There’s no denying that technology has changed the home health care landscape. Thanks to technological innovations like wearable monitors, smartphone applications, and telehealth, patients can recover at home after an illness or surgery more safety than ever before. Not to mention technology allows older adults to age in place and remain in their home for longer than was ever possible in the past.
However, patients and professional caregivers aren’t the only ones who have benefited from technology. Family caregivers now have more resources than they did in the past, and the technological innovations that continue to reach the market are improving not only their ability to care for their loved ones effectively, but improving the overall delivery of home health care.
Research and Support
According to research by Pew, more than half of all family caregivers go online to find help and support in their caregiving journey, and nearly three-quarters of caregivers use the Internet to find information about their loved ones conditions and ideas for taking better care of them. Caring for an ill or disabled loved one can often lead to feelings of loneliness and isolation, and being able to check in with others who are on the same journey — even if they are thousands of miles away and you have only met them on a discussion board or on social media — can be just the boost that someone needs to help them keep going.

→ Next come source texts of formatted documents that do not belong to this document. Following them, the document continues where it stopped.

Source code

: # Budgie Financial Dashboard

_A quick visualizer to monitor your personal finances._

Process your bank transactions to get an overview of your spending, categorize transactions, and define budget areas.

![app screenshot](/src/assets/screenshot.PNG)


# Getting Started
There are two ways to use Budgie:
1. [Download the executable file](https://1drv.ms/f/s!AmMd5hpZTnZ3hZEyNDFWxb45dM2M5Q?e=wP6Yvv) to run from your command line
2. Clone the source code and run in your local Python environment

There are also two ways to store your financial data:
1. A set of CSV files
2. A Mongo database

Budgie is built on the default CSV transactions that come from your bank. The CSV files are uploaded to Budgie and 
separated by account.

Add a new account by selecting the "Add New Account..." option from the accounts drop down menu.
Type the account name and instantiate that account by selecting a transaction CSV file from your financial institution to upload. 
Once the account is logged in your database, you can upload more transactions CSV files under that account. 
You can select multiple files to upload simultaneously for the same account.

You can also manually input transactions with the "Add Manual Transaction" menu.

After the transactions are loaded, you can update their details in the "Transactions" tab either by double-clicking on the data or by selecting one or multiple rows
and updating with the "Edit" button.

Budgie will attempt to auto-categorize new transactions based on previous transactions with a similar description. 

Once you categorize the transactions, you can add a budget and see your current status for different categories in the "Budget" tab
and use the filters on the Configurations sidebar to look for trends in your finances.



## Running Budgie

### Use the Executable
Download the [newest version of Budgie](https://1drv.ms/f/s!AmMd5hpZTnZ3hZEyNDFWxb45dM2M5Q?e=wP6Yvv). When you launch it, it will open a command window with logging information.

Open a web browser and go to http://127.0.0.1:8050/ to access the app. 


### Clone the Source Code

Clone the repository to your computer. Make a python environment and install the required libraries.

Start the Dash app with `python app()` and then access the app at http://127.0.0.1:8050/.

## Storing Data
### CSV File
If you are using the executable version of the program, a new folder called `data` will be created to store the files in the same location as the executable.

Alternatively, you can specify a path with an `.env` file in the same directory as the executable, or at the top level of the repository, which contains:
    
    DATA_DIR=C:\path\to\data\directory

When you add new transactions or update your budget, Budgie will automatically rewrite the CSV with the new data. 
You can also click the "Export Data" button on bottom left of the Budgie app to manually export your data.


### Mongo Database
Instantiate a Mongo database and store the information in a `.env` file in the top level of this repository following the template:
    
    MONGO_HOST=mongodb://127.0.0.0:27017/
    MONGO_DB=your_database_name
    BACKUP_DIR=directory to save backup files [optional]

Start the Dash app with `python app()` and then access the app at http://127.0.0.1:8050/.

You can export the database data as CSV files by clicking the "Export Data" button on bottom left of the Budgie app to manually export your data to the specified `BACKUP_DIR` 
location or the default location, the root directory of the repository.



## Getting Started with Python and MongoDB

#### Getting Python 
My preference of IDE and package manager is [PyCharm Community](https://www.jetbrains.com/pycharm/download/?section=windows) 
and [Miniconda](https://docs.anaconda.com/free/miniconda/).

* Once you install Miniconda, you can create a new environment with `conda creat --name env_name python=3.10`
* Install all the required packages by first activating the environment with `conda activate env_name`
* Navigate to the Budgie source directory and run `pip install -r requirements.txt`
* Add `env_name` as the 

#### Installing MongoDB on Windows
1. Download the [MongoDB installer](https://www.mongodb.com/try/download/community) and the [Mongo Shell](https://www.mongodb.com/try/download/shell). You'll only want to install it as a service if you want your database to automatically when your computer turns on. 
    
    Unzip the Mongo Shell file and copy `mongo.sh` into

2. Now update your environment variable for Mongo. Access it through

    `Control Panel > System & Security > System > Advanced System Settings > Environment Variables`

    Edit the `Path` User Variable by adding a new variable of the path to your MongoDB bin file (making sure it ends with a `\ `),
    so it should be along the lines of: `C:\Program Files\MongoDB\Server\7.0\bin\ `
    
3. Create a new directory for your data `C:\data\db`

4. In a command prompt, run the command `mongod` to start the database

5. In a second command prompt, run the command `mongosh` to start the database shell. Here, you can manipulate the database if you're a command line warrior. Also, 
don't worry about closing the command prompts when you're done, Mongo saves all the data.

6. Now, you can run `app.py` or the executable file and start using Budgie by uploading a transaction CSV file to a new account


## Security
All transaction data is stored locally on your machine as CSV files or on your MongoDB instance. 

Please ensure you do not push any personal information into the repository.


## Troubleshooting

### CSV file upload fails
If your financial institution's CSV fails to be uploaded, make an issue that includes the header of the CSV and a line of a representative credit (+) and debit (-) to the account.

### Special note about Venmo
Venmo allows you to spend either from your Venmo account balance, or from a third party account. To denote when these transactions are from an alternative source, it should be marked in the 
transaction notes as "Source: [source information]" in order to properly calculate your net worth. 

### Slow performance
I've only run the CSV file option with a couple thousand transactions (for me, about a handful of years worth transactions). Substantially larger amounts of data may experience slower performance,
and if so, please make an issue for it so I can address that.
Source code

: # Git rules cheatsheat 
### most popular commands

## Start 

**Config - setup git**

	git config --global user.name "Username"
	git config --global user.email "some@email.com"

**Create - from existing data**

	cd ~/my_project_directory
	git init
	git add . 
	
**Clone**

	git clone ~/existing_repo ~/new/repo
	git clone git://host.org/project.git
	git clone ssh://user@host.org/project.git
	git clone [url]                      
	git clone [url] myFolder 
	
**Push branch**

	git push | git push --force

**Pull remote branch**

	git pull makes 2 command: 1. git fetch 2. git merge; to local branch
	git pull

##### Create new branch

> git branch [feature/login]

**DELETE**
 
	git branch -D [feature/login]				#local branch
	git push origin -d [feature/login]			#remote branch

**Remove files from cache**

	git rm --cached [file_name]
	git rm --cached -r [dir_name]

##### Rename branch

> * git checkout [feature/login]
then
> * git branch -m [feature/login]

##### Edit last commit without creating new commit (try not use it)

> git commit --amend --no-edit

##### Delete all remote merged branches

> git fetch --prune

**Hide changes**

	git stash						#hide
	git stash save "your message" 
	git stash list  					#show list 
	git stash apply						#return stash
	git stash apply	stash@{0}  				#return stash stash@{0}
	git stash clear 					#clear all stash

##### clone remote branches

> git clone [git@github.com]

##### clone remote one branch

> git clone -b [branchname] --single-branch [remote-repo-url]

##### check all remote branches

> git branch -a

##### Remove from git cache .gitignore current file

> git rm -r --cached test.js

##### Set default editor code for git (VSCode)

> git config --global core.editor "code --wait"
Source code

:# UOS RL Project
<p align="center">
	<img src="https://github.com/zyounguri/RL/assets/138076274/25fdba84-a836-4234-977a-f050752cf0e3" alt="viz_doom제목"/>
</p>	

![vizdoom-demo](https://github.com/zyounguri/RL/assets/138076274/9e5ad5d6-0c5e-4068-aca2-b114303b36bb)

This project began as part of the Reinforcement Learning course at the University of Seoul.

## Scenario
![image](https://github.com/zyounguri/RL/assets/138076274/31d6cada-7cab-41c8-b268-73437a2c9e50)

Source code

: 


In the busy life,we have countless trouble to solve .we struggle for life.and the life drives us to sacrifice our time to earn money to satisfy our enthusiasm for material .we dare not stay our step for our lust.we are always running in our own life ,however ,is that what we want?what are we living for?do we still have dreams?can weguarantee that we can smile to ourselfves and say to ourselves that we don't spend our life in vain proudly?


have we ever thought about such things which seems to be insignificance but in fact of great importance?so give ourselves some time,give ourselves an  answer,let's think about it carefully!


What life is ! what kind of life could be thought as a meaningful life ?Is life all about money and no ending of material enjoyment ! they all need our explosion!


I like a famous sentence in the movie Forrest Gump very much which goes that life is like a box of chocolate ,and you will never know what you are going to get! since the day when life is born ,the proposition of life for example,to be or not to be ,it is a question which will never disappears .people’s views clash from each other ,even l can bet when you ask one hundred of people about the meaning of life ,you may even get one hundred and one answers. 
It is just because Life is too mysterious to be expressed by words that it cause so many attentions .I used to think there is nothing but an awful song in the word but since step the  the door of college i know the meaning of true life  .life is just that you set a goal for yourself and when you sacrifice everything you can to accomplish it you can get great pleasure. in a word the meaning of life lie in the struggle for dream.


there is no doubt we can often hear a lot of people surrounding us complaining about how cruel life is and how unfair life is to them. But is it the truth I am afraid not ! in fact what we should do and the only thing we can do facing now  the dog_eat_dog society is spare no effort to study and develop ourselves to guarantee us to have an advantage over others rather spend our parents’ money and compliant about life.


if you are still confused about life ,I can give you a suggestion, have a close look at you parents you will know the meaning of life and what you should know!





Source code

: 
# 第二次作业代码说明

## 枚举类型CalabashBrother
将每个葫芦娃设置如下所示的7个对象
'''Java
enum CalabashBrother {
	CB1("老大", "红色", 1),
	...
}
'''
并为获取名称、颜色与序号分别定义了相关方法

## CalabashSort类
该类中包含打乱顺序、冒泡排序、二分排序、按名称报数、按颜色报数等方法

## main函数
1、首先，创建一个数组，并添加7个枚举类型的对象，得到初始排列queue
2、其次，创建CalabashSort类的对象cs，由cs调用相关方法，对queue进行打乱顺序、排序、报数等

And while the propensity for patients and their caregivers to visit “Dr. Google” before the see their actual physicians is often the source of jokes, many caregivers find that sources like the Mayo Clinic help them make sense of symptoms and behaviors and know which questions to ask when they do finally meet with a caregiver.
Monitoring and Communication
Often, family caregivers are balancing their responsibilities of caring for a loved one with full-time jobs, children, and other activities. Their full schedules don’t allow them to be in contact with their loves one 24 hours a day, but technological innovations allow them to check in throughout the day.
For example, some families opt to install sensor-based home monitoring systems that alert emergency contacts when something seems out of the ordinary, such as when the patient enters a certain room and doesn’t leave for an unusual amount of time, or there isn’t any motion at all for an extended period. GPS monitors are also useful in home care situations, particularly for patients with memory issues who may inadvertently wander from home.
Staying in communication with both the patient and other caregivers has also become easier thanks to technology. An agency may use home health care software that includes secure communication portals, for example, so that the patient and all of his or her caregivers can communicate securely via email, direct messaging, or notes. Again, when a family member cannot be present when the home health provider visits, a secure communication portal allows for a written log of the patients’ needs and the visit, and for a more open flow of communication.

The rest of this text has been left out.